The COVID-19 pandemic has been a terrible time for restaurants, cafes and small food businesses. Thousands have closed across the country and more failures are predicted as fall wears on.
But in Battle Creek and Kalamazoo, Michigan, Sweetwater’s Donut Mill is managing to power through tough times. Although it has cut back some hours, and initially made fewer donuts, it has kept all its stores and staff.
“We have fans from all states and even internationally,” says Tricia Garner, Sweetwater’s general manager and a member of the family that founded the shops in 1983.
I found out about Sweetwater’s when it was featured in Saveur Magazine in 2009. The magazine effused over its “colorful, gooey pastries” and 55 rotating varieties.
To me, Sweetwater’s doughnuts straddle the line between cheap and chic. They’re far higher quality than Dunkin’ Donuts or something you’d find in a grocery store.
And, with most flavors costing $1.09 each, or six for $5.99, you can fill up a box for what you’d pay for two big city hipster doughnuts.
Most people buy in multiples, says Garner.
Making donuts in big quantities “helps us cut down on costs, and we are able to pass the savings on to our customers,” she says.
Sweetwater’s typically sells about 4,000 doughnuts per day per store, which means 12,000 doughnuts daily, or something close to 84,000 a week.
The company doesn’t give out its revenue or profit numbers. But by doing a back of the envelope calculation, I’m betting that’s a healthy top line.
And, that’s even with the doughnuts they give away free — like the six doughnuts you receive on your birthday if you buy six doughnuts. (You can read about my trip in the CulinaryWoman Newsletter.)
They sell classic doughnuts, like cinnamon sugar and plain, and plump filled donuts, such as Boston Cream Pie, peanut butter and jelly, and s’mores, and fancies, which cost a little more.
Sweetwater’s version of a cinnamon roll is as big as your face, and it offers something called a twist, easily as long as your forearm. There are also trays of doughnut holes, about the size of hush puppies in a decent Southern kitchen.
“We try to appeal to the widest fan base,” says Tricia.

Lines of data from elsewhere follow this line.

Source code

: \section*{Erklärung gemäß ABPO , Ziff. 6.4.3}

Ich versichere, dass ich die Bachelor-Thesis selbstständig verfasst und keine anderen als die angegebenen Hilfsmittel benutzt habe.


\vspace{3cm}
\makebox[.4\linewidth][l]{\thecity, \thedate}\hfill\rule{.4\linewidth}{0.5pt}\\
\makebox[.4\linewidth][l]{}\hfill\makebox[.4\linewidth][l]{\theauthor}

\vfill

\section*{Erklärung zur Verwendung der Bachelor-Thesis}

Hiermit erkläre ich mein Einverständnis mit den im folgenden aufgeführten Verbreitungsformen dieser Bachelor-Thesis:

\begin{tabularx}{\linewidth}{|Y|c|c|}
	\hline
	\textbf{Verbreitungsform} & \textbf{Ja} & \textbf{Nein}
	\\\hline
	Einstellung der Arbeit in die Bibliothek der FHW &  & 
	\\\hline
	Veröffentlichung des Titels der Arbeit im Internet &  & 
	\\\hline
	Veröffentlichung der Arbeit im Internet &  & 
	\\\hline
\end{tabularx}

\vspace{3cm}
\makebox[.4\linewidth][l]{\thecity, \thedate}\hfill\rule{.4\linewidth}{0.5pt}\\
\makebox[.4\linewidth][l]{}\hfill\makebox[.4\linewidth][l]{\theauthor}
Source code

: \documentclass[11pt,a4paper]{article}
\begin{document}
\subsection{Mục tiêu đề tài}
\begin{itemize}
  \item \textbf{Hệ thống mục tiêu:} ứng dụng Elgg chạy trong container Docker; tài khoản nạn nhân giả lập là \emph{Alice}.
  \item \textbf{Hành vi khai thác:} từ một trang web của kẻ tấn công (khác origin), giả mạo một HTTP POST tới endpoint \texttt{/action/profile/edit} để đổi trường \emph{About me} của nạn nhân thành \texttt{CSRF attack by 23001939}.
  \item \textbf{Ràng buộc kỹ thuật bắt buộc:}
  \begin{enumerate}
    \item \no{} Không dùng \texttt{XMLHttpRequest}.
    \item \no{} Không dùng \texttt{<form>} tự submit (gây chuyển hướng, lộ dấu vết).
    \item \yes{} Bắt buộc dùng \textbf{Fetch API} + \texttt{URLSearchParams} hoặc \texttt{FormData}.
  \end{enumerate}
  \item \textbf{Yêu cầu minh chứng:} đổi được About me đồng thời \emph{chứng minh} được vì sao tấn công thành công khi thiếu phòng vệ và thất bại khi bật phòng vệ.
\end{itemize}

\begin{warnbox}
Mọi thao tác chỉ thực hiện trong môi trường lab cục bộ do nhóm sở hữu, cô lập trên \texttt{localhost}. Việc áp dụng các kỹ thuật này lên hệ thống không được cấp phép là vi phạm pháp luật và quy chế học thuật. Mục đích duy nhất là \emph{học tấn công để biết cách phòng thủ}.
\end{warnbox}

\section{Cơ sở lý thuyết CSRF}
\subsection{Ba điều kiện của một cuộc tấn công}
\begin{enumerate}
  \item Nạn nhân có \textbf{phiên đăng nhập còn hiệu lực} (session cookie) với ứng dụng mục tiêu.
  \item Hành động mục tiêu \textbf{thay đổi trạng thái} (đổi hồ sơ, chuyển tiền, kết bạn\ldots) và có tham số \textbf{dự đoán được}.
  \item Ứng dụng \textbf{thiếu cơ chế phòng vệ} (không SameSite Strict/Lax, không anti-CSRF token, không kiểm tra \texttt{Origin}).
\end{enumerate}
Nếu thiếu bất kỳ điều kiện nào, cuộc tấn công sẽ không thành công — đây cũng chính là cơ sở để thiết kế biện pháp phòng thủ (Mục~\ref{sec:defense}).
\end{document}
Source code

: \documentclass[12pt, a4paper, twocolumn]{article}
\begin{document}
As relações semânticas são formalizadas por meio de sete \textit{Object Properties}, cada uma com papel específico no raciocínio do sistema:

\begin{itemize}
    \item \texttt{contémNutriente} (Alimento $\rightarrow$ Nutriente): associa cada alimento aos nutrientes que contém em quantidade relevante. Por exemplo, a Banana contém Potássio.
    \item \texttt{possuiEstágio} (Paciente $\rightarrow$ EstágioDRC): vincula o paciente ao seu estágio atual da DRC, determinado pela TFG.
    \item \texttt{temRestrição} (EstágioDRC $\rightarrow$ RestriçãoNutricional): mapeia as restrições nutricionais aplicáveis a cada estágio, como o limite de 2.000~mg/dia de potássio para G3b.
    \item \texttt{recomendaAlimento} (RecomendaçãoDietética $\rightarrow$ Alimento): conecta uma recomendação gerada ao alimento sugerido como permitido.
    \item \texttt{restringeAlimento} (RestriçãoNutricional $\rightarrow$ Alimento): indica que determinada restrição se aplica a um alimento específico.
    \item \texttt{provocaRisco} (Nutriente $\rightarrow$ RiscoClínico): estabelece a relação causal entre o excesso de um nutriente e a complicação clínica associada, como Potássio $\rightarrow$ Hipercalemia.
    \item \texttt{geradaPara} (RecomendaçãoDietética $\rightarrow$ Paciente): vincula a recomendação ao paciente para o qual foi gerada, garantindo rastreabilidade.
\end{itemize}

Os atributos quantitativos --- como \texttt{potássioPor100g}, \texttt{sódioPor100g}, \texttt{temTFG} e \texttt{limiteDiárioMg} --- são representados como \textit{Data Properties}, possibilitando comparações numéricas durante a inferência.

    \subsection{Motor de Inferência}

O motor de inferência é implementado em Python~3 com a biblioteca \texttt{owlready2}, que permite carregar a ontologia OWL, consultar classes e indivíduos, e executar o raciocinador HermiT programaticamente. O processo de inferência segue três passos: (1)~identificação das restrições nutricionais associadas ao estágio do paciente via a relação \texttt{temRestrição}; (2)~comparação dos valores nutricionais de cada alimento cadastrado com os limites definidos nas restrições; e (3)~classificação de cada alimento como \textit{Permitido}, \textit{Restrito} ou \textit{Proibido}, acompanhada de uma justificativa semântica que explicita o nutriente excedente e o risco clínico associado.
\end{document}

The Kalamazoo stores remain open 24 hours, while Battle Creek is now open 5 am to 10 pm. They’ve just rolled out their fall doughnuts, including spicy pumpkin, and you can get a cup of locally made cider to go with them.
COVID-19 has meant some sanitary changes, like limiting dining room capacity to 50 percent of the number it once served, and requiring customers to wear masks to enter. And there are no longer shelves holding customers’ personal coffee mugs.
But Sweetwater’s will sell you one of its mugs, or a t-shirt, and all the doughnuts you can fit into your car.